Yes, old buildings hold great power. In crafting a preservation ethos for our future, let us harness that power. Let us build on the foundation of continuity and tradition that we have spent a century securing and add the stones and mortar that connect us to one another, by telling our stories and sharing our experiences, and by imagining a more equitable, livable, and sustainable future.

As David Lowenthal has said, “That heritage is viable only in a living community is a tenant widely accepted but seldom acted on. To sustain a legacy of stones, those who dwell among them also need stewardship.”

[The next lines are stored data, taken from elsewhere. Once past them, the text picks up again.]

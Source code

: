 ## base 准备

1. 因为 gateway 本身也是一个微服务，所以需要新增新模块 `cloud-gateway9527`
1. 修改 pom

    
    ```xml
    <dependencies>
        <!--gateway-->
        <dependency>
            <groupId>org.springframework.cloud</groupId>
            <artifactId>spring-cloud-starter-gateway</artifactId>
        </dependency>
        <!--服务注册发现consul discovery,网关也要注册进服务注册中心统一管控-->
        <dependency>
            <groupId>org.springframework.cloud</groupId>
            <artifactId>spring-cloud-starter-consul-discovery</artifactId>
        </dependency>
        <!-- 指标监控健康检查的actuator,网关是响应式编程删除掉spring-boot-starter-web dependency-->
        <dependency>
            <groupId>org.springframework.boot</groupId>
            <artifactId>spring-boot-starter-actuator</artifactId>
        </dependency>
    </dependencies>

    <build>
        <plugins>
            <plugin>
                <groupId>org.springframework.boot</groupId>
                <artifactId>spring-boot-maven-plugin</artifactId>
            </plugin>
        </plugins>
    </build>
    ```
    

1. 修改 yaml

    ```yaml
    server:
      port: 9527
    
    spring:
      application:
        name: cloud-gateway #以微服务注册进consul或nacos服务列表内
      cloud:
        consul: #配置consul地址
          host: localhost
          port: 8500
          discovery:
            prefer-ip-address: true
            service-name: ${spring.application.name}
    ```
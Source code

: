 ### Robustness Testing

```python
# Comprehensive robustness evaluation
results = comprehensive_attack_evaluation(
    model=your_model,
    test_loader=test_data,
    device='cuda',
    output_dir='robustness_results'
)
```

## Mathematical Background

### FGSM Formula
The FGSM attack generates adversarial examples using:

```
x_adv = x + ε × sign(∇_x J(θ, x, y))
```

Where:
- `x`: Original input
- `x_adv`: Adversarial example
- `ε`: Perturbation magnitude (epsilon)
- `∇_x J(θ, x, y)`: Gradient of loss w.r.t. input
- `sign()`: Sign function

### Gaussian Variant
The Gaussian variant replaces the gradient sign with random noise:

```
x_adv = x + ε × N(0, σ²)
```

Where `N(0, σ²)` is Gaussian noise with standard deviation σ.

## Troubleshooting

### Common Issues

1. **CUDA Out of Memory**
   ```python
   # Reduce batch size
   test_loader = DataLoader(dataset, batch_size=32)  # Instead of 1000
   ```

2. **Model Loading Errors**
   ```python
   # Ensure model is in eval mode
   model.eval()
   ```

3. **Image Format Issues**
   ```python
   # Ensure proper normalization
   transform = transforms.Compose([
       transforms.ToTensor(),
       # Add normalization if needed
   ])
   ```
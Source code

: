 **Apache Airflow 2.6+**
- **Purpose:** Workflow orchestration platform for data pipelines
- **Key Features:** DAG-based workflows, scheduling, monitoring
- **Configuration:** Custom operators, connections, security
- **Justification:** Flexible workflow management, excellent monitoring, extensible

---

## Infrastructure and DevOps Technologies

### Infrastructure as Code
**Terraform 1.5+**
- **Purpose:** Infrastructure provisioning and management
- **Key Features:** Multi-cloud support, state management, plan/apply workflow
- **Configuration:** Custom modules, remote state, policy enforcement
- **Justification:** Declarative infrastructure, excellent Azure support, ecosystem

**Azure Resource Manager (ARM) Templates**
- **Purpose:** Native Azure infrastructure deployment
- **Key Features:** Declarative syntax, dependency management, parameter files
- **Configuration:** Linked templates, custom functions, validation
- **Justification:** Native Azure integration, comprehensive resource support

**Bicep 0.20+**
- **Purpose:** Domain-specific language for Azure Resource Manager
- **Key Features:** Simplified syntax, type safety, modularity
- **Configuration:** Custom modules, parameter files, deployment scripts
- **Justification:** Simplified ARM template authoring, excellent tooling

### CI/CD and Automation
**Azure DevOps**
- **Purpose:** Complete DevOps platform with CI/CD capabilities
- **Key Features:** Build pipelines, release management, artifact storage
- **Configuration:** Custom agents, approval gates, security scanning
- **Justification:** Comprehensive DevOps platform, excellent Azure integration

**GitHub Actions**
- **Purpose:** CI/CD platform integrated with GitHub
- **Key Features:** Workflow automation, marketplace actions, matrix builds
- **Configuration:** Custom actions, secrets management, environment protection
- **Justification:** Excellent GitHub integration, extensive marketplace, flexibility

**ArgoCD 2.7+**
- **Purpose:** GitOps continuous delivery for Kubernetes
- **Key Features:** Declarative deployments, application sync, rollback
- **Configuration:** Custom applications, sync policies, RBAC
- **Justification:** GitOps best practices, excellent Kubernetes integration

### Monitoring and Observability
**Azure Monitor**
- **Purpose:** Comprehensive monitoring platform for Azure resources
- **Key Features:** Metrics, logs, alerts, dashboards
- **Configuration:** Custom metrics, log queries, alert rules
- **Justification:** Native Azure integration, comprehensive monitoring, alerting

Lisa Gavioli Roach is the City of Santa Fe’s new Historic Preservation Division Manager. A community planner and historic preservationist by training, Lisa understands that the importance of saving historic buildings lies not just in preserving the physical fabric of place but in creating the opportunity for living people to tell their stories, to connect with their pasts, and to derive meanings that can shape their community’s future. Lisa received her Masters Degree in Community and Regional Planning and Graduate Certificate in Historic Preservation and Regionalism from the University of New Mexico in 2009. She came to the world of planning and historic preservation through her studies in ancestral Puebloan archaeology at the University of Arizona, where she received a Master of Arts in Anthropology in 2004. Lisa has worked at all levels of government and in the nonprofit and private sectors, around affordable housing, trails and open space conservation, cultural resource management, economic development and community revitalization, and residential real estate sales. Having witnessed the detrimental effects of urban sprawl and exclusionary zoning on a community’s cultural resources, identity, and livability, Lisa is committed to reframing historic preservation as a tool to promote sustainable development and creative placemaking, to facilitate community storytelling and reconciliation, and to enhance social equity.